Jacobs, R.S., Jansz, J., and Kneer, J. (2019). Playing Against Abuse: Effects of Procedural and Narrative Persuasive Games. Journal of Games, Self, & Society, Issue 1. Dunlop, K. & Rivers, S.E. (Eds.) pp. 110-120. doi:10.1184/R1/7857578.v1.
Mechanical Turk Study
An exploratory study utilizing a subset of five serious games from the Gaming Against Violence program was conducted from November 2015 - January 2016 utilizing online participants via Amazon's Mechanical Turk service. The results of this study were promising, showing that those players playing the Gaming Against Violence games with teen dating violence themes showed greater increase on attitudes towards dating violence than did players of the control games unrelated to teen dating violence. The study "was not large enough to distinguish differential efficacy among the teen dating violence prevention games but did lay the groundwork for future studies to further validate the viability of these games as persuasive tools."

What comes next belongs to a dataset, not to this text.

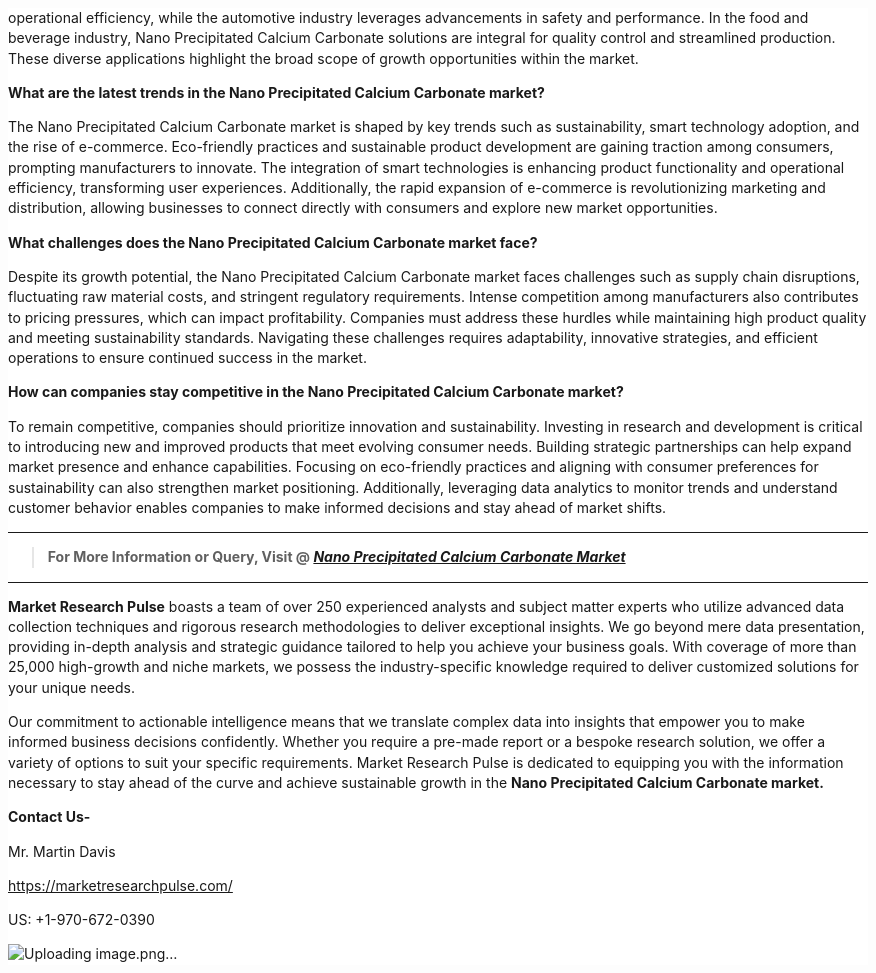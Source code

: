 operational efficiency, while the automotive industry leverages advancements in safety and performance. In the food and beverage industry, Nano Precipitated Calcium Carbonate solutions are integral for quality control and streamlined production. These diverse applications highlight the broad scope of growth opportunities within the market.</p><p><strong>What are the latest trends in the Nano Precipitated Calcium Carbonate market?</strong></p><p>The Nano Precipitated Calcium Carbonate market is shaped by key trends such as sustainability, smart technology adoption, and the rise of e-commerce. Eco-friendly practices and sustainable product development are gaining traction among consumers, prompting manufacturers to innovate. The integration of smart technologies is enhancing product functionality and operational efficiency, transforming user experiences. Additionally, the rapid expansion of e-commerce is revolutionizing marketing and distribution, allowing businesses to connect directly with consumers and explore new market opportunities.</p><p><strong>What challenges does the Nano Precipitated Calcium Carbonate market face?</strong></p><p>Despite its growth potential, the Nano Precipitated Calcium Carbonate market faces challenges such as supply chain disruptions, fluctuating raw material costs, and stringent regulatory requirements. Intense competition among manufacturers also contributes to pricing pressures, which can impact profitability. Companies must address these hurdles while maintaining high product quality and meeting sustainability standards. Navigating these challenges requires adaptability, innovative strategies, and efficient operations to ensure continued success in the market.</p><p><strong>How can companies stay competitive in the Nano Precipitated Calcium Carbonate market?</strong></p><p>To remain competitive, companies should prioritize innovation and sustainability. Investing in research and development is critical to introducing new and improved products that meet evolving consumer needs. Building strategic partnerships can help expand market presence and enhance capabilities. Focusing on eco-friendly practices and aligning with consumer preferences for sustainability can also strengthen market positioning. Additionally, leveraging data analytics to monitor trends and understand customer behavior enables companies to make informed decisions and stay ahead of market shifts.</p><hr /><blockquote><p><strong>For More Information or Query, Visit @&nbsp;<em><a href="https://marketresearchpulse.com/report/46533/nano-precipitated-calcium-carbonate-market?utm_source=Linkedin&utm_medium=0117">Nano Precipitated Calcium Carbonate Market</a></em></strong></p></blockquote><hr /><p><strong>Market Research Pulse</strong> boasts a team of over 250 experienced analysts and subject matter experts who utilize advanced data collection techniques and rigorous research methodologies to deliver exceptional insights. We go beyond mere data presentation, providing in-depth analysis and strategic guidance tailored to help you achieve your business goals. With coverage of more than 25,000 high-growth and niche markets, we possess the industry-specific knowledge required to deliver customized solutions for your unique needs.</p><p>Our commitment to actionable intelligence means that we translate complex data into insights that empower you to make informed business decisions confidently. Whether you require a pre-made report or a bespoke research solution, we offer a variety of options to suit your specific requirements. Market Research Pulse is dedicated to equipping you with the information necessary to stay ahead of the curve and achieve sustainable growth in the <strong>Nano Precipitated Calcium Carbonate market.</strong></p><p><strong>Contact Us-</strong></p><p>Mr. Martin Davis</p><p>https://marketresearchpulse.com/</p><p>US: +1-970-672-0390</p>
![Uploading image.png…]()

Crecente, D., Jacobs, R. S. (2017). Gaming Against Violence: An Exploratory Evaluation through Mechanical Turk of the Efficacy of Persuasive Digital Games in Improving Unhealthy Relationship Attitudes. Games and Learning Alliance 6th International Conference, GALA 2017, Lisbon, Portugal, December 5-7, 2017, Proceedings. Dias, J.; Santos, P.A.; Veltkamp, R.C. (Eds.) pp. 259-262.
Gaming Against Violence White Paper on Teen Dating Violence (TDV)

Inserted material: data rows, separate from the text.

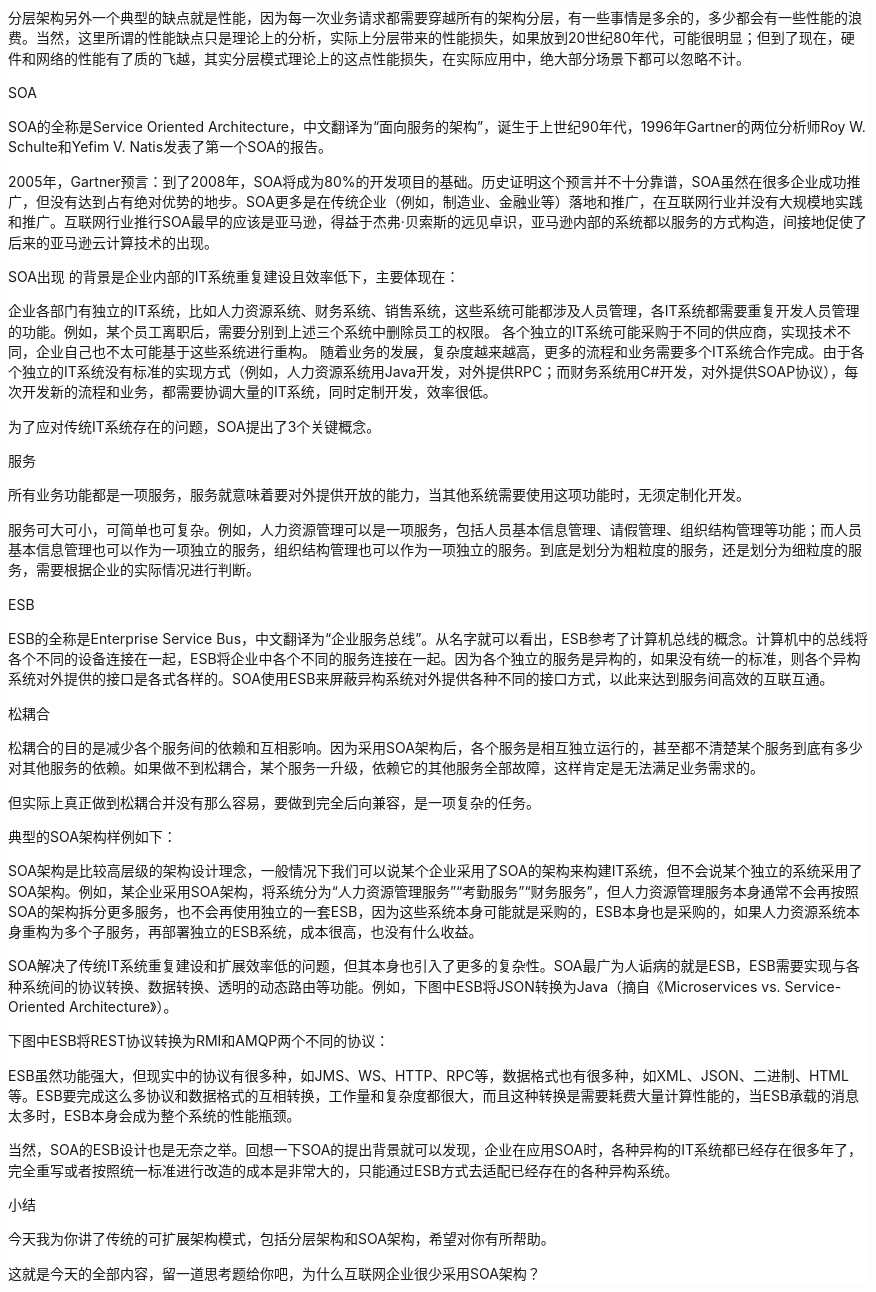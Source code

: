 分层架构另外一个典型的缺点就是性能，因为每一次业务请求都需要穿越所有的架构分层，有一些事情是多余的，多少都会有一些性能的浪费。当然，这里所谓的性能缺点只是理论上的分析，实际上分层带来的性能损失，如果放到20世纪80年代，可能很明显；但到了现在，硬件和网络的性能有了质的飞越，其实分层模式理论上的这点性能损失，在实际应用中，绝大部分场景下都可以忽略不计。

SOA

SOA的全称是Service Oriented Architecture，中文翻译为“面向服务的架构”，诞生于上世纪90年代，1996年Gartner的两位分析师Roy W. Schulte和Yefim V. Natis发表了第一个SOA的报告。

2005年，Gartner预言：到了2008年，SOA将成为80%的开发项目的基础。历史证明这个预言并不十分靠谱，SOA虽然在很多企业成功推广，但没有达到占有绝对优势的地步。SOA更多是在传统企业（例如，制造业、金融业等）落地和推广，在互联网行业并没有大规模地实践和推广。互联网行业推行SOA最早的应该是亚马逊，得益于杰弗·贝索斯的远见卓识，亚马逊内部的系统都以服务的方式构造，间接地促使了后来的亚马逊云计算技术的出现。

SOA出现 的背景是企业内部的IT系统重复建设且效率低下，主要体现在：


企业各部门有独立的IT系统，比如人力资源系统、财务系统、销售系统，这些系统可能都涉及人员管理，各IT系统都需要重复开发人员管理的功能。例如，某个员工离职后，需要分别到上述三个系统中删除员工的权限。
各个独立的IT系统可能采购于不同的供应商，实现技术不同，企业自己也不太可能基于这些系统进行重构。
随着业务的发展，复杂度越来越高，更多的流程和业务需要多个IT系统合作完成。由于各个独立的IT系统没有标准的实现方式（例如，人力资源系统用Java开发，对外提供RPC；而财务系统用C#开发，对外提供SOAP协议），每次开发新的流程和业务，都需要协调大量的IT系统，同时定制开发，效率很低。


为了应对传统IT系统存在的问题，SOA提出了3个关键概念。


服务


所有业务功能都是一项服务，服务就意味着要对外提供开放的能力，当其他系统需要使用这项功能时，无须定制化开发。

服务可大可小，可简单也可复杂。例如，人力资源管理可以是一项服务，包括人员基本信息管理、请假管理、组织结构管理等功能；而人员基本信息管理也可以作为一项独立的服务，组织结构管理也可以作为一项独立的服务。到底是划分为粗粒度的服务，还是划分为细粒度的服务，需要根据企业的实际情况进行判断。


ESB


ESB的全称是Enterprise Service Bus，中文翻译为“企业服务总线”。从名字就可以看出，ESB参考了计算机总线的概念。计算机中的总线将各个不同的设备连接在一起，ESB将企业中各个不同的服务连接在一起。因为各个独立的服务是异构的，如果没有统一的标准，则各个异构系统对外提供的接口是各式各样的。SOA使用ESB来屏蔽异构系统对外提供各种不同的接口方式，以此来达到服务间高效的互联互通。


松耦合


松耦合的目的是减少各个服务间的依赖和互相影响。因为采用SOA架构后，各个服务是相互独立运行的，甚至都不清楚某个服务到底有多少对其他服务的依赖。如果做不到松耦合，某个服务一升级，依赖它的其他服务全部故障，这样肯定是无法满足业务需求的。

但实际上真正做到松耦合并没有那么容易，要做到完全后向兼容，是一项复杂的任务。

典型的SOA架构样例如下：



SOA架构是比较高层级的架构设计理念，一般情况下我们可以说某个企业采用了SOA的架构来构建IT系统，但不会说某个独立的系统采用了SOA架构。例如，某企业采用SOA架构，将系统分为“人力资源管理服务”“考勤服务”“财务服务”，但人力资源管理服务本身通常不会再按照SOA的架构拆分更多服务，也不会再使用独立的一套ESB，因为这些系统本身可能就是采购的，ESB本身也是采购的，如果人力资源系统本身重构为多个子服务，再部署独立的ESB系统，成本很高，也没有什么收益。

SOA解决了传统IT系统重复建设和扩展效率低的问题，但其本身也引入了更多的复杂性。SOA最广为人诟病的就是ESB，ESB需要实现与各种系统间的协议转换、数据转换、透明的动态路由等功能。例如，下图中ESB将JSON转换为Java（摘自《Microservices vs. Service-Oriented Architecture》）。



下图中ESB将REST协议转换为RMI和AMQP两个不同的协议：



ESB虽然功能强大，但现实中的协议有很多种，如JMS、WS、HTTP、RPC等，数据格式也有很多种，如XML、JSON、二进制、HTML等。ESB要完成这么多协议和数据格式的互相转换，工作量和复杂度都很大，而且这种转换是需要耗费大量计算性能的，当ESB承载的消息太多时，ESB本身会成为整个系统的性能瓶颈。

当然，SOA的ESB设计也是无奈之举。回想一下SOA的提出背景就可以发现，企业在应用SOA时，各种异构的IT系统都已经存在很多年了，完全重写或者按照统一标准进行改造的成本是非常大的，只能通过ESB方式去适配已经存在的各种异构系统。

小结

今天我为你讲了传统的可扩展架构模式，包括分层架构和SOA架构，希望对你有所帮助。

这就是今天的全部内容，留一道思考题给你吧，为什么互联网企业很少采用SOA架构？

A white paper created in cooperation with the Violence Prevention task force at IPRCE evaluates the problem of teen dating violence and its impact as well as factors complicating effective prevention. This paper then illustrates how serious video games such as those from the Gaming Against Violence program can be used to effectively overcome these complications in order to prevent teen dating violence.
Crecente, D. (2019). Gaming Against Violence White Paper on Teen Dating Violence (TDV). TDV Video Games: Proposed Use and Call for Further Research
Gaming Against Violence: A Grassroots Approach to Teen Dating Violence
Teen dating violence is a pervasive problem that affects millions of adolescents worldwide. Although there have been various approaches to addressing this problem, using videogames had not been employed before 2008, when Jennifer Ann's Group, an Atlanta, GA–based nonprofit organization, created an annual competition. The Life.Love. Game Design Challenge rewards game developers for creating videogames about teen dating violence without using any violence in the games themselves. The resulting videogames have increased awareness about teen dating violence and provided educational information to assist adolescents, parents, and teachers in identifying abusive relationships.
Crecente, D., (2014). Gaming Against Violence: A Grassroots Approach to Teen Dating Violence. Games for Health Journal, Vol. 3, No. 4. pp. 198-201.